# Audi Status for 2010 12 Hours of Sebring: Better Insight on AoA's Attitude



## [email protected] (Apr 9, 2004)

We're on location in Washington DC today where we came to catch Audi of America President Johan de Nysschen address journalists at the National Press Club and were able to throw a few questions about Sebring at Audi's PR staff while we had their ear about the company's status and view on the 12 Hours of Sebring endurance race in March.
Audi's 2010 plans released by Audi Sport communications made no mention of Sebring when it announced next year's participation in the ACO's Le Mans Intercontinental Cup.

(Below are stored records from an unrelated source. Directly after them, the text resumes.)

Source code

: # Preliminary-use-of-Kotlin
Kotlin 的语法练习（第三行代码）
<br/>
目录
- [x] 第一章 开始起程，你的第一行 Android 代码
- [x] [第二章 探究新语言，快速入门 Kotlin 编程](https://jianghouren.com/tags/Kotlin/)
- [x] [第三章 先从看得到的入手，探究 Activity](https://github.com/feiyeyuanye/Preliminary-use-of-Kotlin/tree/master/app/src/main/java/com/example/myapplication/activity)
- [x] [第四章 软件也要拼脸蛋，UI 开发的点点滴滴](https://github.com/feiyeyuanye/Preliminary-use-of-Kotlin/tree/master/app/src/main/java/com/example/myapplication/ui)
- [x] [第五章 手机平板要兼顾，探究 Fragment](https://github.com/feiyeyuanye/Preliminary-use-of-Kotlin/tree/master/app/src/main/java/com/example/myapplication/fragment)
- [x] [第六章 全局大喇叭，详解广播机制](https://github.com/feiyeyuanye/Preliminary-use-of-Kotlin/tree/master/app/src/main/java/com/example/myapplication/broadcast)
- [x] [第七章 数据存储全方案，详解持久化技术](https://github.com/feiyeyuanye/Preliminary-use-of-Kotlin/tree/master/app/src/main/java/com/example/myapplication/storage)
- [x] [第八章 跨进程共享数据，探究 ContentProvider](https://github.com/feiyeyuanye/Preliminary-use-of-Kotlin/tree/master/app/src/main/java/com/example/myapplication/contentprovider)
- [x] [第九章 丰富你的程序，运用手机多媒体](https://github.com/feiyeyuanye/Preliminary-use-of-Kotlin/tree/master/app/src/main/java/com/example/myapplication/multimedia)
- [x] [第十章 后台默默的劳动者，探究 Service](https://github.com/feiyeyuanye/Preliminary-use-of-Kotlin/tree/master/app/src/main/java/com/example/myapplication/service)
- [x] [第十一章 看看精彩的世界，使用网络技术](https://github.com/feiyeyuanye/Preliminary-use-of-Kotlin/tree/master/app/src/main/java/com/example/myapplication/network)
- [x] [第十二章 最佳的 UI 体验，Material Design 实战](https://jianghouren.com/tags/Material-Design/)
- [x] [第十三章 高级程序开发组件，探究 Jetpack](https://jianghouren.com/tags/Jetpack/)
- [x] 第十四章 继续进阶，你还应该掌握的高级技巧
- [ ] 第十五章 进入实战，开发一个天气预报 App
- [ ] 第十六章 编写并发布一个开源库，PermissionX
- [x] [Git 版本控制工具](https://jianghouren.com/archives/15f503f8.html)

Fans of Audi in racing and the ALMS series quickly wondered whether Audi would choose to contest the race as they have every season since 1999 and winning all but two of those.
A theory, with a fair bit of legitimacy from what we can gather both with internal and external sources we have, is the idea that the Audi R15 TDI will need to be changed and tested before it can qualify to run under ACO rules and there simply may not be enough time for that between now and the 12 Hours' running next March. In as much, this could keep Audi off of the grid for the first time this century. 
Posed with this question, the answer received was short but said a lot. "Audi of America very much wants to be there."
That's not the "We will race" we were looking for but given no mention of Sebring in the Audi Sport release and other discussions we have had that we can't quote we believe that Audi is doing everything they can to make the grid but is also following their corporate modus operandi of under promising and over-delivering. Sebring hasn't been promised, so if and when Audi Sport shows up it's a bonus. 
This makes us hopeful but it's not so easy for those trying to make travel arrangements very far out. Our recommendation is to make the arrangements anyway. Sebring is an amazing spectacle and, fingers crossed, the point will be moot when Audi shows up. Again... fingers crossed. 
We'll post any updates as we hear them.


----------